Correlated ab initio quantum chemical methods based on second-order perturbation theory and density functional theory (DFT) together with large atomic orbital (AO) basis sets are used to calculate the structures of four cyclophanes with two aromatic rings and one sulphur-containing phane with one aromatic ring. The calculated geometrical data for [2.2]paracyclophane, cyclophane (superphane), 8,16-dimethyl[2.2]metacyclophane, 16-methyl[2.2]metaparacyclophane, and 2,6,15-trithia[3(4,10)][7]metacyclophane are compared to experimental data from X-ray crystal structure determinations. In all cases, very accurate theoretical predictions are obtained from the recently developed spin-component-scaled MP2 (SCS-MP2) method, in which the deviations are within the experimental accuracy and expected crystal-packing or vibrational effects. Especially the inter-ring distances, which are determined by a detailed balance between attractive van der Waals (dispersive) and repulsive (Pauli) contributions, are very sensitive to the level of theory employed.
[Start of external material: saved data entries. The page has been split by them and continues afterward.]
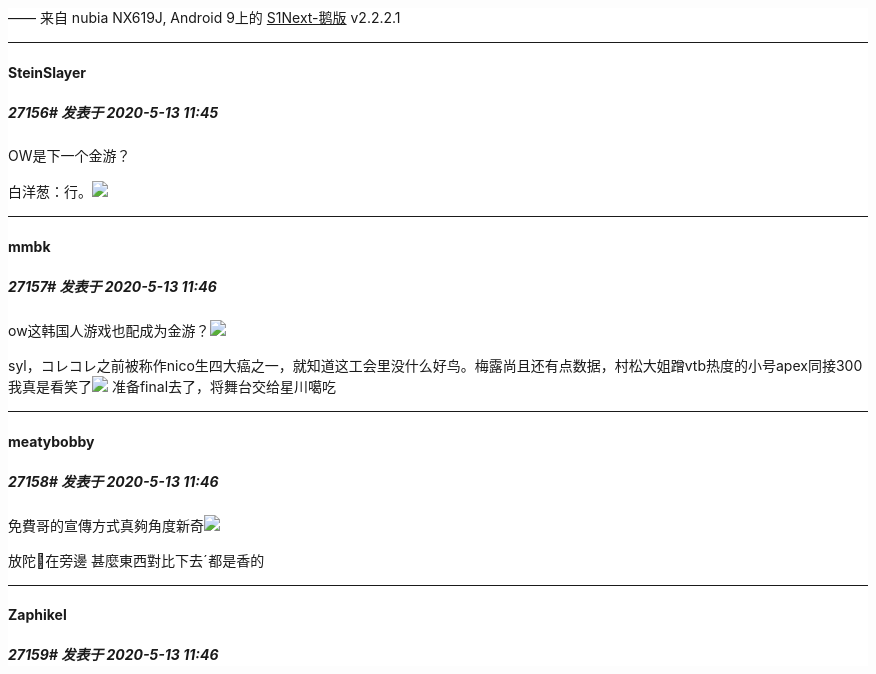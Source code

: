 —— 来自 nubia NX619J, Android 9上的 [S1Next-鹅版](https://github.com/ykrank/S1-Next/releases) v2.2.2.1







-----

####  SteinSlayer  
##### 27156#       发表于 2020-5-13 11:45




OW是下一个金游？

白洋葱：行。<img src="https://static.saraba1st.com/image/smiley/face2017/066.png" referrerpolicy="no-referrer">







-----

####  mmbk  
##### 27157#       发表于 2020-5-13 11:46




ow这韩国人游戏也配成为金游？<img src="https://static.saraba1st.com/image/smiley/face2017/065.png" referrerpolicy="no-referrer">

syl，コレコレ之前被称作nico生四大癌之一，就知道这工会里没什么好鸟。梅露尚且还有点数据，村松大姐蹭vtb热度的小号apex同接300我真是看笑了<img src="https://static.saraba1st.com/image/smiley/face2017/066.png" referrerpolicy="no-referrer"> 准备final去了，将舞台交给星川噶吃







-----

####  meatybobby  
##### 27158#       发表于 2020-5-13 11:46




免費哥的宣傳方式真夠角度新奇<img src="https://static.saraba1st.com/image/smiley/face2017/067.png" referrerpolicy="no-referrer">

放陀💩在旁邊 甚麼東西對比下去ˊ都是香的







-----

####  Zaphikel  
##### 27159#       发表于 2020-5-13 11:46
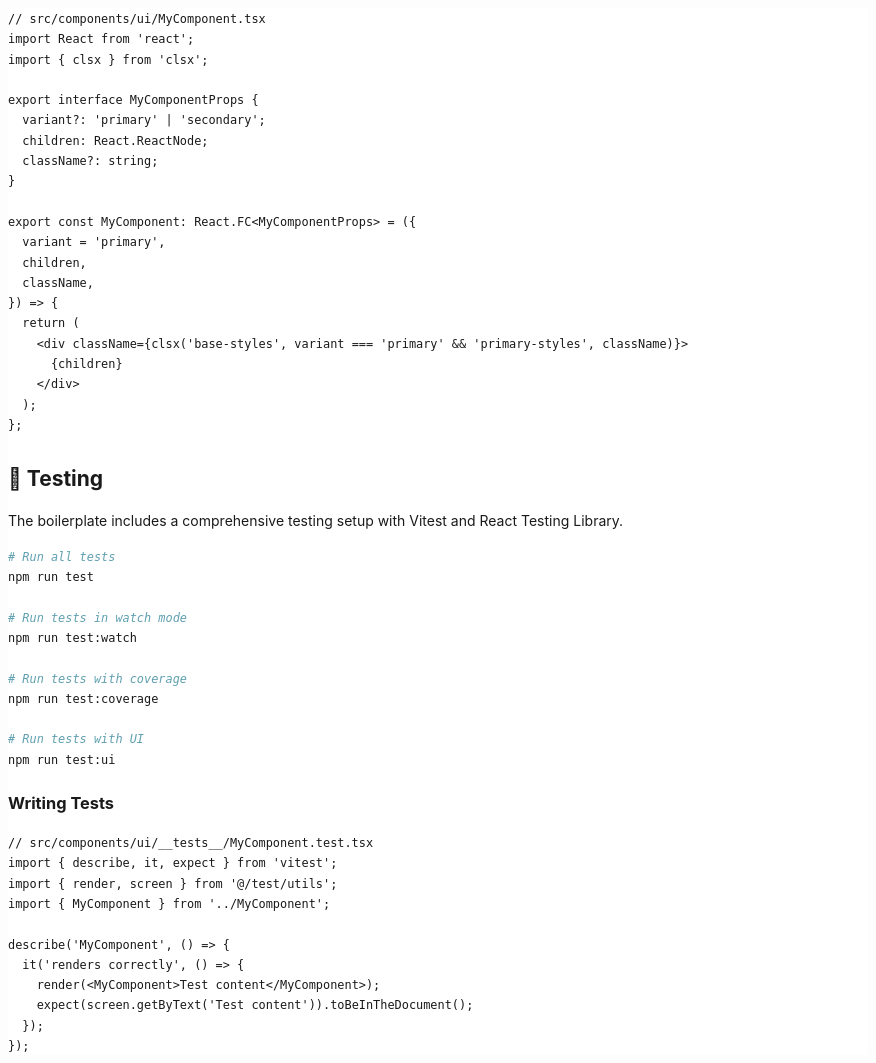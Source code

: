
 ```tsx
// src/components/ui/MyComponent.tsx
import React from 'react';
import { clsx } from 'clsx';

export interface MyComponentProps {
  variant?: 'primary' | 'secondary';
  children: React.ReactNode;
  className?: string;
}

export const MyComponent: React.FC<MyComponentProps> = ({
  variant = 'primary',
  children,
  className,
}) => {
  return (
    <div className={clsx('base-styles', variant === 'primary' && 'primary-styles', className)}>
      {children}
    </div>
  );
};
```

## 🧪 Testing

The boilerplate includes a comprehensive testing setup with Vitest and React Testing Library.

```bash
# Run all tests
npm run test

# Run tests in watch mode
npm run test:watch

# Run tests with coverage
npm run test:coverage

# Run tests with UI
npm run test:ui
```

### Writing Tests

```tsx
// src/components/ui/__tests__/MyComponent.test.tsx
import { describe, it, expect } from 'vitest';
import { render, screen } from '@/test/utils';
import { MyComponent } from '../MyComponent';

describe('MyComponent', () => {
  it('renders correctly', () => {
    render(<MyComponent>Test content</MyComponent>);
    expect(screen.getByText('Test content')).toBeInTheDocument();
  });
});
```
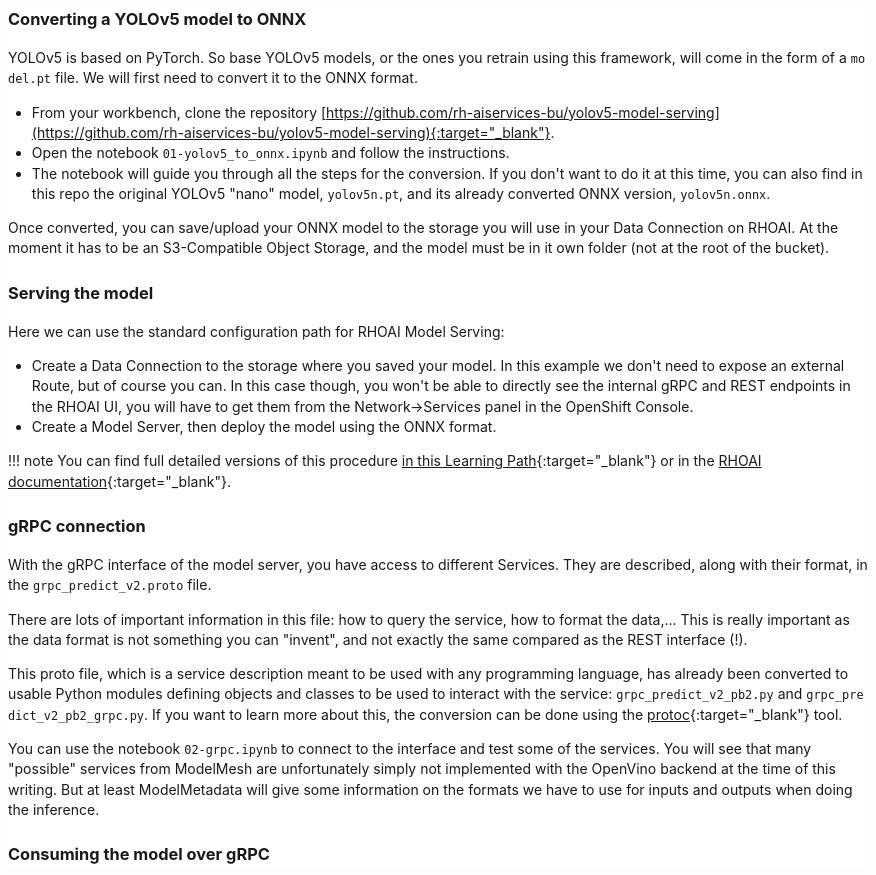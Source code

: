 ### Converting a YOLOv5 model to ONNX

YOLOv5 is based on PyTorch. So base YOLOv5 models, or the ones you retrain using this framework, will come in the form of a `model.pt` file. We will first need to convert it to the ONNX format.

- From your workbench, clone the repository [https://github.com/rh-aiservices-bu/yolov5-model-serving](https://github.com/rh-aiservices-bu/yolov5-model-serving){:target="_blank"}.
- Open the notebook `01-yolov5_to_onnx.ipynb` and follow the instructions.
- The notebook will guide you through all the steps for the conversion. If you don't want to do it at this time, you can also find in this repo the original YOLOv5 "nano" model, `yolov5n.pt`, and its already converted ONNX version, `yolov5n.onnx`.

Once converted, you can save/upload your ONNX model to the storage you will use in your Data Connection on RHOAI. At the moment it has to be an S3-Compatible Object Storage, and the model must be in it own folder (not at the root of the bucket).

### Serving the model

Here we can use the standard configuration path for RHOAI Model Serving:

- Create a Data Connection to the storage where you saved your model. In this example we don't need to expose an external Route, but of course you can. In this case though, you won't be able to directly see the internal gRPC and REST endpoints in the RHOAI UI, you will have to get them from the Network->Services panel in the OpenShift Console.
- Create a Model Server, then deploy the model using the ONNX format.

!!! note
    You can find full detailed versions of this procedure [in this Learning Path](https://developers.redhat.com/learn/openshift-data-science/model-serving-rhods){:target="_blank"} or in the [RHOAI documentation](https://access.redhat.com/documentation/en-us/red_hat_openshift_data_science_self-managed/1-latest/html/working_on_data_science_projects/model-serving-on-openshift-data-science_model-serving){:target="_blank"}.

### gRPC connection

With the gRPC interface of the model server, you have access to different Services. They are described, along with their format, in the `grpc_predict_v2.proto` file.

There are lots of important information in this file: how to query the service, how to format the data,... This is really important as the data format is not something you can "invent", and not exactly the same compared as the REST interface (!).

This proto file, which is a service description meant to be used with any programming language, has already been converted to usable Python modules defining objects and classes to be used to interact with the service: `grpc_predict_v2_pb2.py` and `grpc_predict_v2_pb2_grpc.py`. If you want to learn more about this, the conversion can be done using the [protoc](https://grpc.io/docs/protoc-installation/){:target="_blank"} tool.

You can use the notebook `02-grpc.ipynb` to connect to the interface and test some of the services. You will see that many "possible" services from ModelMesh are unfortunately simply not implemented with the OpenVino backend at the time of this writing. But at least ModelMetadata will give some information on the formats we have to use for inputs and outputs when doing the inference.

### Consuming the model over gRPC
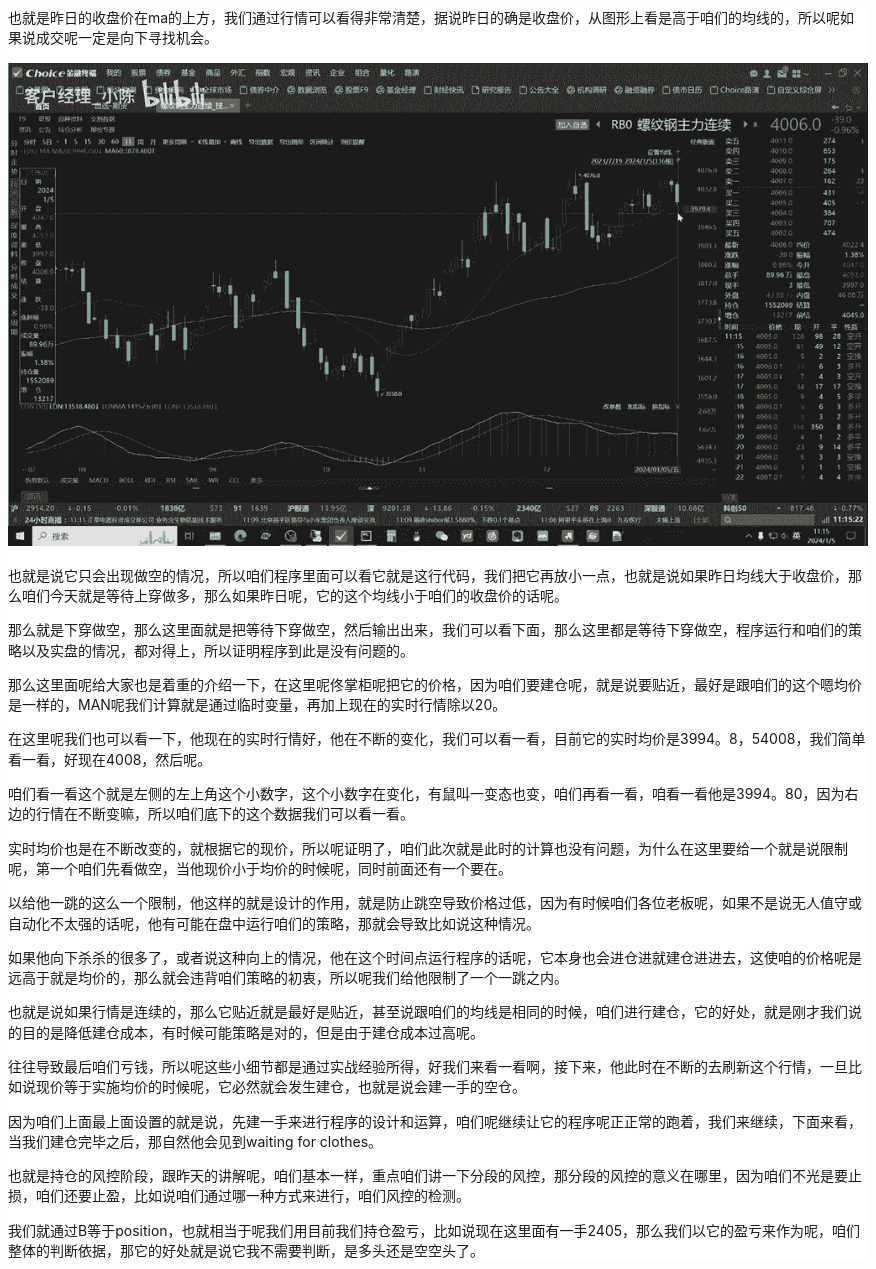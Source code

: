 也就是昨日的收盘价在ma的上方，我们通过行情可以看得非常清楚，据说昨日的确是收盘价，从图形上看是高于咱们的均线的，所以呢如果说成交呢一定是向下寻找机会。



![](img/9f8e5c10759cda431a75d1056f0d7fc4_13.png)

也就是说它只会出现做空的情况，所以咱们程序里面可以看它就是这行代码，我们把它再放小一点，也就是说如果昨日均线大于收盘价，那么咱们今天就是等待上穿做多，那么如果昨日呢，它的这个均线小于咱们的收盘价的话呢。

那么就是下穿做空，那么这里面就是把等待下穿做空，然后输出出来，我们可以看下面，那么这里都是等待下穿做空，程序运行和咱们的策略以及实盘的情况，都对得上，所以证明程序到此是没有问题的。

那么这里面呢给大家也是着重的介绍一下，在这里呢佟掌柜呢把它的价格，因为咱们要建仓呢，就是说要贴近，最好是跟咱们的这个嗯均价是一样的，MAN呢我们计算就是通过临时变量，再加上现在的实时行情除以20。

在这里呢我们也可以看一下，他现在的实时行情好，他在不断的变化，我们可以看一看，目前它的实时均价是3994。8，54008，我们简单看一看，好现在4008，然后呢。

咱们看一看这个就是左侧的左上角这个小数字，这个小数字在变化，有鼠叫一变态也变，咱们再看一看，咱看一看他是3994。80，因为右边的行情在不断变嘛，所以咱们底下的这个数据我们可以看一看。

实时均价也是在不断改变的，就根据它的现价，所以呢证明了，咱们此次就是此时的计算也没有问题，为什么在这里要给一个就是说限制呢，第一个咱们先看做空，当他现价小于均价的时候呢，同时前面还有一个要在。

以给他一跳的这么一个限制，他这样的就是设计的作用，就是防止跳空导致价格过低，因为有时候咱们各位老板呢，如果不是说无人值守或自动化不太强的话呢，他有可能在盘中运行咱们的策略，那就会导致比如说这种情况。

如果他向下杀杀的很多了，或者说这种向上的情况，他在这个时间点运行程序的话呢，它本身也会进仓进就建仓进进去，这使咱的价格呢是远高于就是均价的，那么就会违背咱们策略的初衷，所以呢我们给他限制了一个一跳之内。

也就是说如果行情是连续的，那么它贴近就是最好是贴近，甚至说跟咱们的均线是相同的时候，咱们进行建仓，它的好处，就是刚才我们说的目的是降低建仓成本，有时候可能策略是对的，但是由于建仓成本过高呢。

往往导致最后咱们亏钱，所以呢这些小细节都是通过实战经验所得，好我们来看一看啊，接下来，他此时在不断的去刷新这个行情，一旦比如说现价等于实施均价的时候呢，它必然就会发生建仓，也就是说会建一手的空仓。

因为咱们上面最上面设置的就是说，先建一手来进行程序的设计和运算，咱们呢继续让它的程序呢正正常的跑着，我们来继续，下面来看，当我们建仓完毕之后，那自然他会见到waiting for clothes。

也就是持仓的风控阶段，跟昨天的讲解呢，咱们基本一样，重点咱们讲一下分段的风控，那分段的风控的意义在哪里，因为咱们不光是要止损，咱们还要止盈，比如说咱们通过哪一种方式来进行，咱们风控的检测。

我们就通过B等于position，也就相当于呢我们用目前我们持仓盈亏，比如说现在这里面有一手2405，那么我们以它的盈亏来作为呢，咱们整体的判断依据，那它的好处就是说它我不需要判断，是多头还是空空头了。

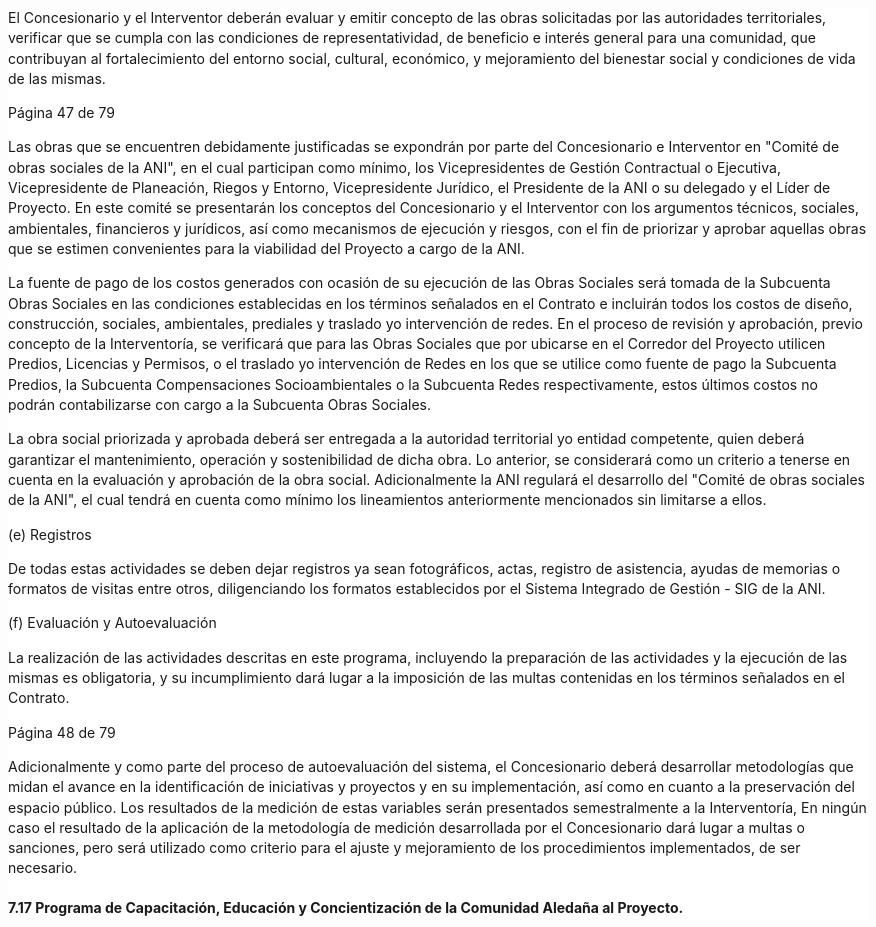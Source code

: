  El Concesionario y el Interventor deberán evaluar y emitir concepto de las obras solicitadas por las autoridades territoriales, verificar que se cumpla con las condiciones de representatividad, de beneficio e interés general para una comunidad, que contribuyan al fortalecimiento del entorno social, cultural, económico, y mejoramiento del bienestar social y condiciones de vida de las mismas.

Página 47 de 79

 Las obras que se encuentren debidamente justificadas se expondrán por parte del Concesionario e Interventor en "Comité de obras sociales de la ANI", en el cual participan como mínimo, los Vicepresidentes de Gestión Contractual o Ejecutiva, Vicepresidente de Planeación, Riegos y Entorno, Vicepresidente Jurídico, el Presidente de la ANI o su delegado y el Líder de Proyecto. En este comité se presentarán los conceptos del Concesionario y el Interventor con los argumentos técnicos, sociales, ambientales, financieros y jurídicos, así como mecanismos de ejecución y riesgos, con el fin de priorizar y aprobar aquellas obras que se estimen convenientes para la viabilidad del Proyecto a cargo de la ANI.

 La fuente de pago de los costos generados con ocasión de su ejecución de las Obras Sociales será tomada de la Subcuenta Obras Sociales en las condiciones establecidas en los términos señalados en el Contrato e incluirán todos los costos de diseño, construcción, sociales, ambientales, prediales y traslado yo intervención de redes. En el proceso de revisión y aprobación, previo concepto de la Interventoría, se verificará que para las Obras Sociales que por ubicarse en el Corredor del Proyecto utilicen Predios, Licencias y Permisos, o el traslado yo intervención de Redes en los que se utilice como fuente de pago la Subcuenta Predios, la Subcuenta Compensaciones Socioambientales o la Subcuenta Redes respectivamente, estos últimos costos no podrán contabilizarse con cargo a la Subcuenta Obras Sociales.

 La obra social priorizada y aprobada deberá ser entregada a la autoridad territorial yo entidad competente, quien deberá garantizar el mantenimiento, operación y sostenibilidad de dicha obra. Lo anterior, se considerará como un criterio a tenerse en cuenta en la evaluación y aprobación de la obra social.
 Adicionalmente la ANI regulará el desarrollo del "Comité de obras sociales de la ANI", el cual tendrá en cuenta como mínimo los lineamientos anteriormente mencionados sin limitarse a ellos.

(e) Registros

De todas estas actividades se deben dejar registros ya sean fotográficos, actas, registro de asistencia, ayudas de memorias o formatos de visitas entre otros, diligenciando los formatos establecidos por el Sistema Integrado de Gestión - SIG de la ANI.

(f) Evaluación y Autoevaluación

La realización de las actividades descritas en este programa, incluyendo la preparación de las actividades y la ejecución de las mismas es obligatoria, y su incumplimiento dará lugar a la imposición de las multas contenidas en los términos señalados en el Contrato.

Página 48 de 79

Adicionalmente y como parte del proceso de autoevaluación del sistema, el Concesionario deberá desarrollar metodologías que midan el avance en la identificación de iniciativas y proyectos y en su implementación, así como en cuanto a la preservación del espacio público. Los resultados de la medición de estas variables serán presentados semestralmente a la Interventoría, En ningún caso el resultado de la aplicación de la metodología de medición desarrollada por el Concesionario dará lugar a multas o sanciones, pero será utilizado como criterio para el ajuste y mejoramiento de los procedimientos implementados, de ser necesario.

#### 7.17 Programa de Capacitación, Educación y Concientización de la Comunidad Aledaña al Proyecto.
While standard MP2 theory in general overestimates the dispersive interactions (pi-pi correlations) between the two aromatic rings leading to too short distances (between 3 and 8 pm), the opposite is observed for DFT methods (errors up to 15 pm). This indicates that an explicit account of dispersive-type electron correlation effects between the clamped aromatic units is essential for a quantitative description of cyclophane structures. In order to distinguish these effects from "normal" van der Waals interactions, the term "overlap-dispersive" interaction may be employed. The popular B3 LYP hybrid density functional offers no advantage over the pure PBE functional that at least qualitatively accounts for some of the dispersive effects. The use of properly polarized AO basis sets of at least valence-triple-zeta quality is strongly recommended to obtain quantitative predictions with traditional wave function methods.